PALCA: Really bad genes tend to disappear because the people who have them frequently don't live long enough to pass them on. That's what natural selection is all about. But now, in some cases, we choose to keep these bad mutations around.

(Soundbite of a crying infant)

Dr. MATTHEW HIRSCHFELD (Pediatrician, Alaska Native Medical Center): So this is a little boy who was born about 24 hours ago.

PALCA: Matthew Hirschfeld is a pediatrician at the Alaska Native Medical Center in Anchorage.

Dr. HIRSCHFELD: We're doing a newborn metabolic screen. We do two of these tests on each baby that's born here in Alaska.

Unidentified Woman: Just relax and hold still.

(Soundbite of a crying infant)

Unidentified Woman: I know it.

PALCA: The metabolic screen includes a genetic test for a mutation that causes a disease called PKU.

Dr. HIRSCHFELD: It's a devastating disease that you can completely eliminate if you pick it up early.

PALCA: Right.

Dr. HIRSCHFELD: So that's why it's such a great test.

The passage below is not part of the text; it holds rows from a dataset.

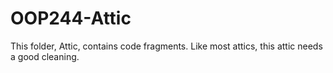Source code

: # OOP244-Attic
This folder, Attic, contains code fragments. Like most attics, this attic needs a good cleaning.
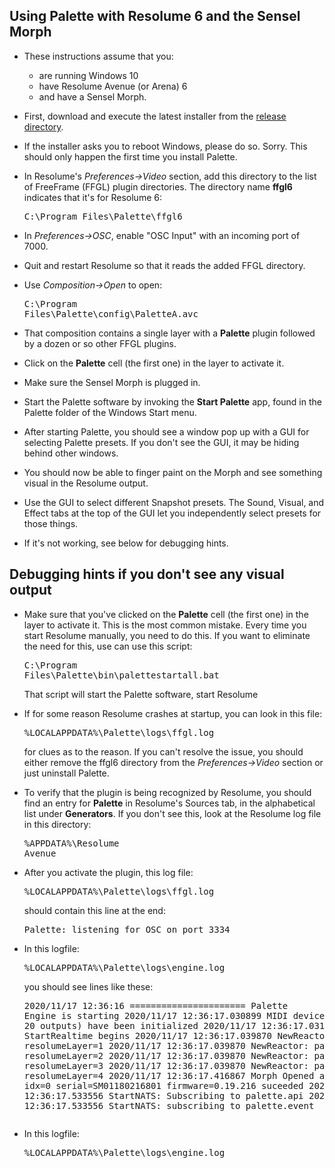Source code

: ## Using Palette with Resolume 6 and the Sensel Morph

- These instructions assume that you:
  - are running Windows 10
  - have Resolume Avenue (or Arena) 6
  - and have a Sensel Morph.

- First, download and execute the latest installer from the
<a href=https://github.com/vizicist/palette/tree/main/release>release directory</a>.

- If the installer asks you to reboot Windows, please do so.  Sorry.  This should only happen the first time you install Palette.

- In Resolume's <i>Preferences->Video</i> section, add this directory to the list of FreeFrame (FFGL) plugin directories.  The directory name <b>ffgl6</b> indicates that it's for Resolume 6: <pre>C:\Program Files\Palette\ffgl6</pre>

- In <i>Preferences->OSC</i>, enable "OSC Input" with an incoming port of 7000.

- Quit and restart Resolume so that it reads the added FFGL directory.

- Use <i>Composition->Open</i> to open: <pre>C:\Program Files\Palette\config\PaletteA.avc</pre>

- That composition contains a single layer with a <b>Palette</b> plugin followed by a dozen or so other FFGL plugins.

- Click on the <b>Palette</b> cell (the first one) in the layer to activate it.

- Make sure the Sensel Morph is plugged in.

- Start the Palette software by invoking the
<b>Start Palette</b> app, found in the Palette folder of the Windows Start menu.

- After starting Palette, you should see a window
pop up with a GUI for selecting Palette presets.
If you don't see the GUI, it may be hiding behind other windows.

- You should now be able to finger paint on the Morph and see something visual in the Resolume output.

- Use the GUI to select different Snapshot presets.  The Sound, Visual, and Effect tabs at the top of the GUI let you independently select presets for those things.

- If it's not working, see below for debugging hints.

## Debugging hints if you don't see any visual output

- Make sure that you've clicked on the <b>Palette</b>
cell (the first one) in the layer to activate it.
This is the most common mistake.
Every time you start Resolume manually, you need to do this.
If you want to eliminate the need for this, use can use this script: <pre>C:\Program Files\Palette\bin\palettestartall.bat</pre>
That script will start the Palette software, start Resolume

- If for some reason Resolume crashes at startup,
you can look in this file: <pre>%LOCALAPPDATA%\Palette\logs\ffgl.log</pre>
for clues as to the reason.  If you can't resolve the issue,
you should either remove the ffgl6 directory from the <i>Preferences->Video</i> section or just uninstall Palette.

- To verify that the plugin is being recognized by Resolume,
you should find an entry for <b>Palette</b> in Resolume's Sources tab, in the alphabetical list under <b>Generators</b>.  If you don't see this, look at the Resolume log file in this directory: <pre>%APPDATA%\Resolume Avenue</pre>

- After you activate the plugin, this log file: <pre>%LOCALAPPDATA%\Palette\logs\ffgl.log</pre>
should contain this line at the end: <pre>Palette: listening for OSC on port 3334</pre>

- In this logfile: <pre>%LOCALAPPDATA%\Palette\logs\engine.log</pre>
you should see lines like these: <pre>2020/11/17 12:36:16 ====================== Palette Engine is starting
2020/11/17 12:36:17.030899 MIDI devices (18 inputs, 20 outputs) have been initialized
2020/11/17 12:36:17.031868 StartRealtime begins
2020/11/17 12:36:17.039870 NewReactor: pad=A resolumeLayer=1
2020/11/17 12:36:17.039870 NewReactor: pad=B resolumeLayer=2
2020/11/17 12:36:17.039870 NewReactor: pad=C resolumeLayer=3
2020/11/17 12:36:17.039870 NewReactor: pad=D resolumeLayer=4
2020/11/17 12:36:17.416867 Morph Opened and Started: idx=0 serial=SM01180216801 firmware=0.19.216 suceeded
2020/11/17 12:36:17.533556 StartNATS: Subscribing to palette.api
2020/11/17 12:36:17.533556 StartNATS: subscribing to palette.event
</pre>

- In this logfile: <pre>%LOCALAPPDATA%\Palette\logs\engine.log</pre>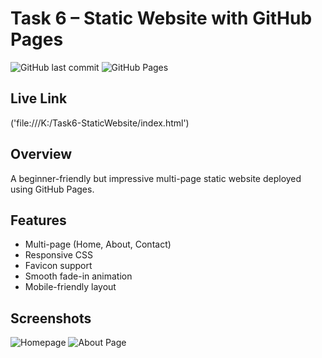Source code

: # Task 6 – Static Website with GitHub Pages

![GitHub last commit](https://img.shields.io/github/last-commit/Kanishka8375/TASK-6)
![GitHub Pages](https://img.shields.io/badge/Deployed-GitHub%20Pages-brightgreen)

## Live Link
('file:///K:/Task6-StaticWebsite/index.html')

## Overview
A beginner-friendly but impressive multi-page static website deployed using GitHub Pages.

## Features
- Multi-page (Home, About, Contact)
- Responsive CSS
- Favicon support
- Smooth fade-in animation
- Mobile-friendly layout

## Screenshots
![Homepage](images/screenshot1.png)
![About Page](images/screenshot2.png)
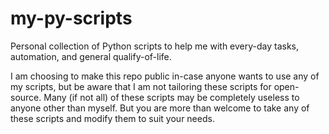 # my-py-scripts

Personal collection of Python scripts to help me with every-day tasks, automation, and general qualify-of-life.

I am choosing to make this repo public in-case anyone wants to use any of my scripts, but be aware that I am not tailoring these scripts for open-source. Many (if not all) of these scripts may be completely useless to anyone other than myself. But you are more than welcome to take any of these scripts and modify them to suit your needs.

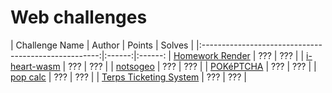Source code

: # Web challenges

|                   Challenge Name                     | Author | Points | Solves |
|:----------------------------------------------------:|:------:|:------:
| [Homework Render](/hw_render) | ??? | ??? |
| [i-heart-wasm](/i-heart-wasm) | ??? | ??? |
| [notsogeo](/notsogeo) | ??? | ??? |
| [POKéPTCHA](/pokeptcha) | ??? | ??? |
| [pop calc](/pop_calc) | ??? | ??? |
| [Terps Ticketing System](/terps_ticketing_system) | ??? | ??? |

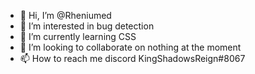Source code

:- 👋 Hi, I’m @Rheniumed
- 👀 I’m interested in bug detection
- 🌱 I’m currently learning CSS
- 💞️ I’m looking to collaborate on nothing at the moment
- 📫 How to reach me discord KingShadowsReign#8067

<!---
Rheniumed/Rheniumed is a ✨ special ✨ repository because its `README.md` (this file) appears on your GitHub profile.
You can click the Preview link to take a look at your changes.
--->
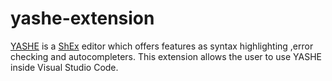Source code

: # yashe-extension
[YASHE](http://www.weso.es/YASHE/) is a [ShEx](http://shex.io/) editor which offers features as syntax highlighting ,error checking and autocompleters. This extension allows the user to use YASHE inside Visual Studio Code.


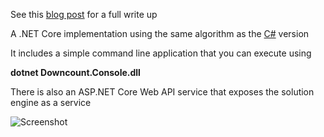 See this [blog post](https://shiningdragonsoftware.net/2016/11/21/net-core-devops-on-linux-part-1-running-our-first-net-core-application-on-linux/) for a full write up


A .NET Core implementation using the same algorithm as the [C#](https://github.com/shiningdragon/Downcount/tree/master/CSharp) version

It includes a simple command line application that you can execute using

**dotnet Downcount.Console.dll**

There is also an ASP.NET Core Web API service that exposes the solution engine as a service

![Screenshot](https://github.com/shiningdragon/Downcount/blob/master/DotNetCore/downcount.service.PNG "Screenshot")




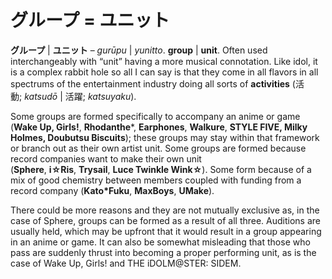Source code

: # グループ = ユニット

**グループ** | **ユニット** – *gurūpu* | *yunitto*. **group** | **unit**. Often used interchangeably with “unit” having a more musical connotation. Like idol, it is a complex rabbit hole so all I can say is that they come in all flavors in all spectrums of the entertainment industry doing all sorts of **activities** (活動; *katsudō* | 活躍; *katsuyaku*).

Some groups are formed specifically to accompany an anime or game (**Wake Up, Girls!**, **Rhodanthe***, **Earphones**, **Walkure**, **STYLE FIVE, Milky Holmes, Doubutsu Biscuits**); these groups may stay within that framework or branch out as their own artist unit. Some groups are formed because record companies want to make their own unit (**Sphere**, **i☆Ris**, **Trysail**, **Luce Twinkle Wink☆**). Some form because of a mix of good chemistry between members coupled with funding from a record company (**Kato*Fuku**, **MaxBoys**, **UMake**).

There could be more reasons and they are not mutually exclusive as, in the case of Sphere, groups can be formed as a result of all three. Auditions are usually held, which may be upfront that it would result in a group appearing in an anime or game. It can also be somewhat misleading that those who pass are suddenly thrust into becoming a proper performing unit, as is the case of Wake Up, Girls! and THE iDOLM@STER: SIDEM.
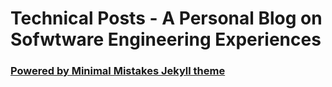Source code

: # Technical Posts - A Personal Blog on Sofwtware Engineering Experiences 
### [Powered by Minimal Mistakes Jekyll theme](https://mmistakes.github.io/minimal-mistakes/)
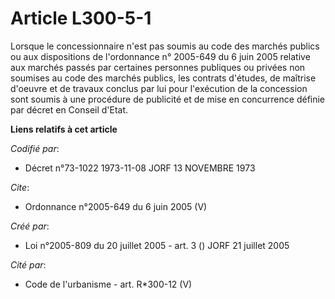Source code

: # Article L300-5-1

Lorsque le concessionnaire n'est pas soumis au code des marchés publics ou aux dispositions de l'ordonnance n° 2005-649 du 6
juin 2005 relative aux marchés passés par certaines personnes publiques ou privées non soumises au code des marchés publics,
les contrats d'études, de maîtrise d'oeuvre et de travaux conclus par lui pour l'exécution de la concession sont soumis à une
procédure de publicité et de mise en concurrence définie par décret en Conseil d'Etat.

**Liens relatifs à cet article**

_Codifié par_:

  - Décret n°73-1022 1973-11-08 JORF 13 NOVEMBRE 1973

_Cite_:

  - Ordonnance n°2005-649 du 6 juin 2005 (V)

_Créé par_:

  - Loi n°2005-809 du 20 juillet 2005 - art. 3 () JORF 21 juillet 2005

_Cité par_:

  - Code de l'urbanisme - art. R*300-12 (V)
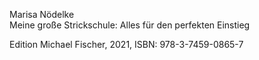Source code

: Marisa Nödelke  
Meine große Strickschule: Alles für den perfekten Einstieg

Edition Michael Fischer, 2021, ISBN: 978-3-7459-0865-7
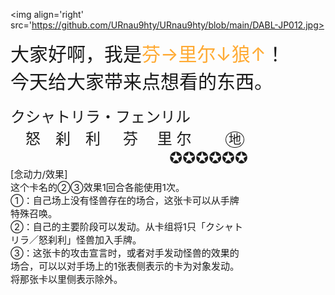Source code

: 
<img align='right' src='https://github.com/URnau9hty/URnau9hty/blob/main/DABL-JP012.jpg>
                        
<div style="font-size:30px;">
大家好啊，我是<font color="FFAA33">芬→里尔↓狼↑</font>！<br>
今天给大家带来点想看的东西。<br>
</div>
<br>
<div style="font-size:24px">
クシャトリラ・フェンリル<br>
&emsp;怒&emsp;刹&emsp;利&emsp;&ensp;芬&emsp;&nbsp;里&nbsp;尔&emsp;&emsp;
<span style="font-size:20px;border:solid 1px;border-radius:50%;text-align:center;"> &thinsp;地&thinsp;</span>
</div>
<div style="width:380px;font-size:25px;text-align:right;">&#x272A;&#x272A;&#x272A;&#x272A;&#x272A;&#x272A;</div>
<article style="width:380px;font-size:15px">
[念动力/效果]<br>
这个卡名的②③效果1回合各能使用1次。<br>
①：自己场上没有怪兽存在的场合，这张卡可以从手牌特殊召唤。<br>
②：自己的主要阶段可以发动。从卡组将1只「クシャトリラ／怒刹利」怪兽加入手牌。<br>
③：这张卡的攻击宣言时，或者对手发动怪兽的效果的场合，可以以对手场上的1张表侧表示的卡为对象发动。将那张卡以里侧表示除外。
</article>
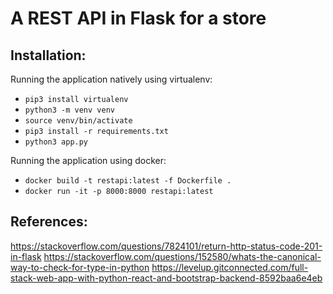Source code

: # A REST API in Flask for a store

## Installation:

Running the application natively using virtualenv:

- `pip3 install virtualenv`
- `python3 -m venv venv`
- `source venv/bin/activate`
- `pip3 install -r requirements.txt`
- `python3 app.py`

Running the application using docker:

- `docker build -t restapi:latest -f Dockerfile .`
- `docker run -it -p 8000:8000 restapi:latest`


## References:
https://stackoverflow.com/questions/7824101/return-http-status-code-201-in-flask
https://stackoverflow.com/questions/152580/whats-the-canonical-way-to-check-for-type-in-python
https://levelup.gitconnected.com/full-stack-web-app-with-python-react-and-bootstrap-backend-8592baa6e4eb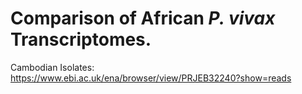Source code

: # Comparison of African _P. vivax_ Transcriptomes.


Cambodian Isolates: https://www.ebi.ac.uk/ena/browser/view/PRJEB32240?show=reads


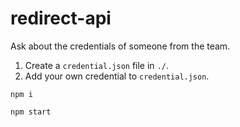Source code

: # redirect-api

Ask about the credentials of someone from the team.

1. Create a `credential.json` file in `./`.
2. Add your own credential to `credential.json`.

`npm i`

`npm start`
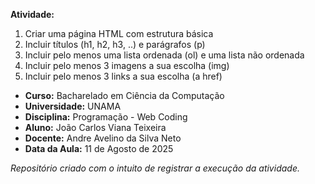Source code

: **Atividade:** 
1. Criar uma página HTML com estrutura básica
2. Incluir títulos (h1, h2, h3, ..) e parágrafos (p)
3. Incluir pelo menos uma lista ordenada (ol) e uma lista não ordenada
4. Incluir pelo menos 3 imagens a sua escolha (img)
5. Incluir pelo menos 3 links a sua escolha (a href)
  
- **Curso:** Bacharelado em Ciência da Computação
- **Universidade:** UNAMA
- **Disciplina:** Programação - Web Coding
- **Aluno:** João Carlos Viana Teixeira
- **Docente:** Andre Avelino da Silva Neto
- **Data da Aula:** 11 de Agosto de 2025  

_Repositório criado com o intuito de registrar a execução da atividade._  

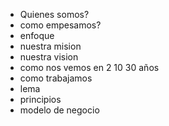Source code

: + Quienes somos?
+ como empesamos?
+ enfoque
+ nuestra mision
+ nuestra vision
+ como nos vemos en 2 10 30 años
+ como trabajamos
+ lema
+ principios 
+ modelo de negocio 
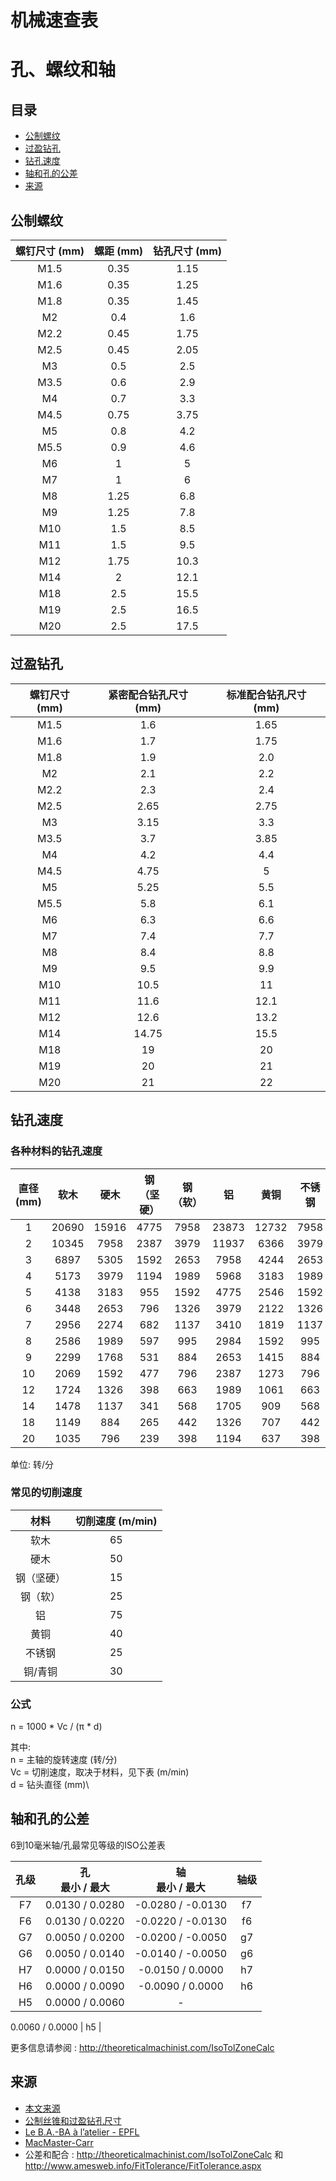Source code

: # 机械速查表

# 孔、螺纹和轴

## 目录
* [公制螺纹](#公制螺纹)
* [过盈钻孔](#过盈钻孔)
* [钻孔速度](#钻孔速度)
* [轴和孔的公差](#轴和孔的公差)
* [来源](#来源)


## 公制螺纹

| 螺钉尺寸 (mm) | 螺距 (mm) | 钻孔尺寸 (mm) |
|:--------------:|:---------:|:-------------:|
| M1.5 | 0.35 | 1.15 |
| M1.6 | 0.35 | 1.25 |
| M1.8 | 0.35 | 1.45 |
| M2   | 0.4  | 1.6 |
| M2.2 | 0.45 | 1.75 |
| M2.5 | 0.45 | 2.05 |
| M3   | 0.5  | 2.5 |
| M3.5 | 0.6  | 2.9 |
| M4   | 0.7  | 3.3 |
| M4.5 | 0.75 | 3.75 |
| M5   | 0.8  | 4.2 |
| M5.5 | 0.9  | 4.6 |
| M6   | 1    | 5 |
| M7   | 1    | 6 |
| M8   | 1.25 | 6.8 |
| M9   | 1.25 | 7.8 |
| M10  | 1.5  | 8.5 |
| M11  | 1.5  | 9.5 |
| M12  | 1.75 | 10.3 |
| M14  | 2    | 12.1 |
| M18  | 2.5  | 15.5 |
| M19  | 2.5  | 16.5 |
| M20  | 2.5  | 17.5 |


## 过盈钻孔

| 螺钉尺寸 (mm) | 紧密配合钻孔尺寸 (mm) | 标准配合钻孔尺寸 (mm) |
|:--------------:|:-----------------------:|:----------------------:|
| M1.5 | 1.6   | 1.65 |
| M1.6 | 1.7   | 1.75 |
| M1.8 | 1.9   | 2.0  |
| M2   | 2.1   | 2.2  |
| M2.2 | 2.3   | 2.4  |
| M2.5 | 2.65  | 2.75 |
| M3   | 3.15  | 3.3  |
| M3.5 | 3.7   | 3.85 |
| M4   | 4.2   | 4.4  |
| M4.5 | 4.75  | 5    |
| M5   | 5.25  | 5.5  |
| M5.5 | 5.8   | 6.1  |
| M6   | 6.3   | 6.6  |
| M7   | 7.4   | 7.7  |
| M8   | 8.4   | 8.8  |
| M9   | 9.5   | 9.9  |
| M10  | 10.5  | 11   |
| M11  | 11.6  | 12.1 |
| M12  | 12.6  | 13.2 |
| M14  | 14.75 | 15.5 |
| M18  | 19    | 20   |
| M19  | 20    | 21   |
| M20  | 21    | 22   |


## 钻孔速度

### 各种材料的钻孔速度

| 直径 (mm) | 软木 | 硬木 | 钢（坚硬） | 钢（软） | 铝 | 黄铜 | 不锈钢 | 铜/青铜 |
|:--------:|:---:|:---:|:--------:|:------:|:--:|:--:|:---:|:-----:|
| 1  | 20690 | 15916 | 4775 | 7958 | 23873 | 12732 | 7958 | 9549 |
| 2  | 10345 | 7958  | 2387 | 3979 | 11937 | 6366  | 3979 | 4775 |
| 3  | 6897  | 5305  | 1592 | 2653 | 7958  | 4244  | 2653 | 3183 |
| 4  | 5173  | 3979  | 1194 | 1989 | 5968  | 3183  | 1989 | 2387 |
| 5  | 4138  | 3183  | 955  | 1592 | 4775  | 2546  | 1592 | 1910 |
| 6  | 3448  | 2653  | 796  | 1326 | 3979  | 2122  | 1326 | 1592 |
| 7  | 2956  | 2274  | 682  | 1137 | 3410  | 1819  | 1137 | 1364 |
| 8  | 2586  | 1989  | 597  | 995  | 2984  | 1592  | 995  | 1194 |
| 9  | 2299  | 1768  | 531  | 884  | 2653  | 1415  | 884  | 1061 |
| 10 | 2069  | 1592  | 477  | 796  | 2387  | 1273  | 796  | 955 |
| 12 | 1724  | 1326  | 398  | 663  | 1989  | 1061  | 663  | 796 |
| 14 | 1478  | 1137  | 341  | 568  | 1705  | 909   | 568  | 682 |
| 18 | 1149  | 884   | 265  | 442  | 1326  | 707   | 442  | 531 |
| 20 | 1035  | 796   | 239  | 398  | 1194  | 637   | 398  | 477 |

单位: 转/分


### 常见的切削速度

| 材料 | 切削速度 (m/min) |
|:----:|:--------------:|
| 软木 | 65 |
| 硬木 | 50 |
| 钢（坚硬） | 15 |
| 钢（软） | 25 |
| 铝 | 75 |
| 黄铜 | 40 |
| 不锈钢 | 25 |
| 铜/青铜 | 30 |


### 公式

n = 1000 * Vc / (π * d)

其中:\
n = 主轴的旋转速度 (转/分)\
Vc = 切削速度，取决于材料，见下表 (m/min)\
d = 钻头直径 (mm)\


## 轴和孔的公差

6到10毫米轴/孔最常见等级的ISO公差表

| 孔级 |  孔<br> 最小 / 最大 | 轴<br> 最小 / 最大 | 轴级 |
|:----:|:-----------------:|:-----------------:|:---:|
| F7 |  0.0130 / 0.0280 | -0.0280 / -0.0130 | f7 |
| F6 |  0.0130 / 0.0220 | -0.0220 / -0.0130 | f6 |
| G7 |  0.0050 / 0.0200 | -0.0200 / -0.0050 | g7 |
| G6 |  0.0050 / 0.0140 | -0.0140 / -0.0050 | g6 |
| H7 |  0.0000 / 0.0150 | -0.0150 /  0.0000 | h7 |
| H6 |  0.0000 / 0.0090 | -0.0090 /  0.0000 | h6 |
| H5 |  0.0000 / 0.0060 | -

0.0060 /  0.0000 | h5 |

更多信息请参阅 : http://theoreticalmachinist.com/IsoTolZoneCalc


## 来源

* [本文来源](https://github.com/gregsaun/maker_cheatsheet/blob/master/mechanical/holes_thread_shaft.md)
* [公制丝锥和过盈钻孔尺寸](https://littlemachineshop.com/reference/TapDrillSizes.pdf)
* [Le B.A.-BA à l’atelier - EPFL](https://sti-ateliers.epfl.ch/files/content/sites/sti-ateliers/files/atmx/documents/LeB.A-BAatelier.pdf)
* [MacMaster-Carr](https://www.mcmaster.com)
* 公差和配合 : http://theoreticalmachinist.com/IsoTolZoneCalc 和 http://www.amesweb.info/FitTolerance/FitTolerance.aspx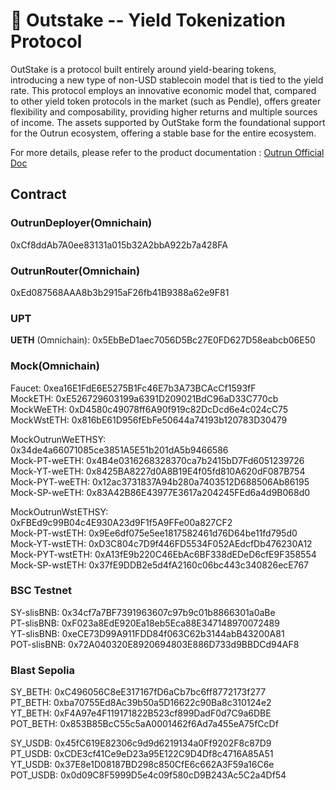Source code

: # 🏦 Outstake -- Yield Tokenization Protocol

OutStake is a protocol built entirely around yield-bearing tokens, introducing a new type of non-USD stablecoin model that is tied to the yield rate. This protocol employs an innovative economic model that, compared to other yield token protocols in the market (such as Pendle), offers greater flexibility and composability, providing higher returns and multiple sources of income. The assets supported by OutStake form the foundational support for the Outrun ecosystem, offering a stable base for the entire ecosystem.

For more details, please refer to the product documentation : [Outrun Official Doc](https://outrun.gitbook.io/doc "Outrun Official Doc")

## Contract

### OutrunDeployer(Omnichain)

0xCf8ddAb7A0ee83131a015b32A2bbA922b7a428FA  

### OutrunRouter(Omnichain)

0xEd087568AAA8b3b2915aF26fb41B9388a62e9F81  

### UPT

**UETH** (Omnichain): 0x5EbBeD1aec7056D5Bc27E0FD627D58eabcb06E50  

### Mock(Omnichain)

Faucet: 0xea16E1FdE6E5275B1Fc46E7b3A73BCAcCf1593fF  
MockETH: 0xE526729603199a6391D209021BdC96aD33C770cb  
MockWeETH: 0xD4580c49078ff6A90f919c82DcDcd6e4c024cC75  
MockWstETH: 0x816bE61D956fEbFe50644a74193b120783D30479  

MockOutrunWeETHSY: 0x34de4a66071085ce3851A5E51b201dA5b9466586  
Mock-PT-weETH: 0x4B4e0316268328370ca7b2415bD7Fd6051239726  
Mock-YT-weETH: 0x8425BA8227d0A8B19E4f05fd810A620dF087B754  
Mock-PYT-weETH: 0x12ac3731837A94b280a7403512D688506Ab86195  
Mock-SP-weETH: 0x83A42B86E43977E3617a204245FEd6a4d9B068d0  

MockOutrunWstETHSY: 0xFBEd9c99B04c4E930A23d9F1f5A9FFe00a827CF2  
Mock-PT-wstETH: 0x9Ee6df075e5ee1817582461d76D64be11fd795d0  
Mock-YT-wstETH: 0xD3C804c7D9f446FD5534F052AEdcfDb476230A12  
Mock-PYT-wstETH: 0xA13fE9b220C46EbAc6BF338dEDeD6cfE9F358554  
Mock-SP-wstETH: 0x37fE9DDB2e5d4fA2160c06bc443c340826ecE767  

### BSC Testnet

SY-slisBNB: 0x34cf7a7BF7391963607c97b9c01b8866301a0aBe  
PT-slisBNB: 0xF023a8EdE920Ea18eb5Eca88E347148970072489  
YT-slisBNB: 0xeCE73D99A911FDD84f063C62b3144abB43200A81  
POT-slisBNB: 0x72A040320E8920694803E886D733d9BBDCd94AF8

### Blast Sepolia

SY_BETH: 0xC496056C8eE317167fD6aCb7bc6ff8772173f277  
PT_BETH: 0xba70755Ed8Ac39b50a5D16622c90Ba8c310124e2  
YT_BETH: 0xF4A97e4F119171822B523cf899DadF0d7C9a6DBE  
POT_BETH: 0x853B85BcC55c5aA0001462f6Ad7a455eA75fCcDf

SY_USDB: 0x45fC619E82306c9d9d6219134a0Ff9202F8c87D9  
PT_USDB: 0xCDE3cf41Ce9eD23a95E122C9D4Df8c4716A85A51  
YT_USDB: 0x37E8e1D08187BD298c850CfE6c662A3F59a16C6e  
POT_USDB: 0x0d09C8F5999D5e4c09f580cD9B243Ac5C2a4Df54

PALCA: But eliminating the disease does not mean eliminating the mutation. Once upon a time, children born with PKU probably would never have had offspring. Now, they can if they want to, and that helps keep the mutation in circulation.

Modern medicine is in the business of overcoming bad mutations.

Prof. HAWKS: We want to have cures for things. We want to make things better.

PALCA: John Hawks says take poor eyesight, for example. Nearsightedness could have been fatal for people whose ability to survive depended on spotting dinner off in the distance. Now, it doesn't matter if we inherited nearsightedness. We wear eyeglasses.

Prof. HAWKS: We wear contact lenses. You get Lasik surgery. I mean, we can affect eyesight in many different ways. It's not perfect, but, you know, like many instances of technological development, we tinker at it and it changes. And, you know, eventually, we come to a point where we either like it or we keep changing.

PALCA: We've turned the notion of natural selection on its head. Nature isn't the only force that picks the genes that stick around; we're doing it too. We're moving toward a time when we can routinely repair, remove or even insert genes in people. The question is whether we can do as good a job as nature has done.

Joe Palca, NPR News.

SIEGEL: And we have now concluded our series on Evolution: The Human Edge. You can find the entire series at npr.org.